[Start of Attachment]

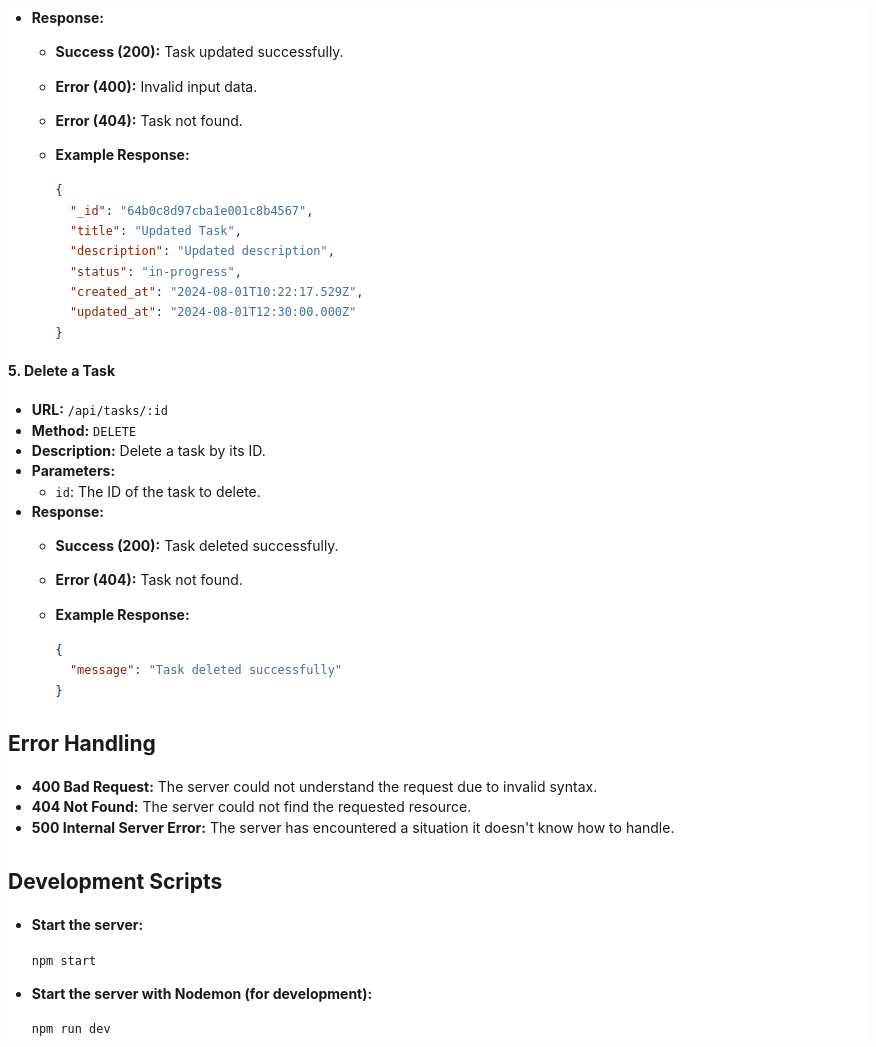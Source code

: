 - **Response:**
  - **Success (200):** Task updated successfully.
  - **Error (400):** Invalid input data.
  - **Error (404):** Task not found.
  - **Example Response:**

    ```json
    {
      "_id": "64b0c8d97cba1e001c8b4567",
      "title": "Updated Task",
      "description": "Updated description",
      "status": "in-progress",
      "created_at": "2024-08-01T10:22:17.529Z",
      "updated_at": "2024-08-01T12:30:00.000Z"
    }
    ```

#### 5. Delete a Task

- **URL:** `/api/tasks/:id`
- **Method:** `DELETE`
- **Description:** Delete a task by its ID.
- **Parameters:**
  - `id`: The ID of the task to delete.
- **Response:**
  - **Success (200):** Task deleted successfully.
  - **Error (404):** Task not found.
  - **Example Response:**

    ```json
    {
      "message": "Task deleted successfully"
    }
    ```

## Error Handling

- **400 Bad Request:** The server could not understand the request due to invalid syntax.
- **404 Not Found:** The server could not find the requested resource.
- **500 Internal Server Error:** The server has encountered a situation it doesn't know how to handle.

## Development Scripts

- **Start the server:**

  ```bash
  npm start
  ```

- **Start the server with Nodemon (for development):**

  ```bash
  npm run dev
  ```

[End of Attachment]

## WHAT TO DO
Find "server" in the data above. Report each line where it appears.

## WRITTEN SOLUTION
- **400 Bad Request:** The server could not understand the request due to invalid syntax.
- **404 Not Found:** The server could not find the requested resource.
- **500 Internal Server Error:** The server has encountered a situation it doesn't know how to handle.
- **Start the server:**
- **Start the server with Nodemon (for development):**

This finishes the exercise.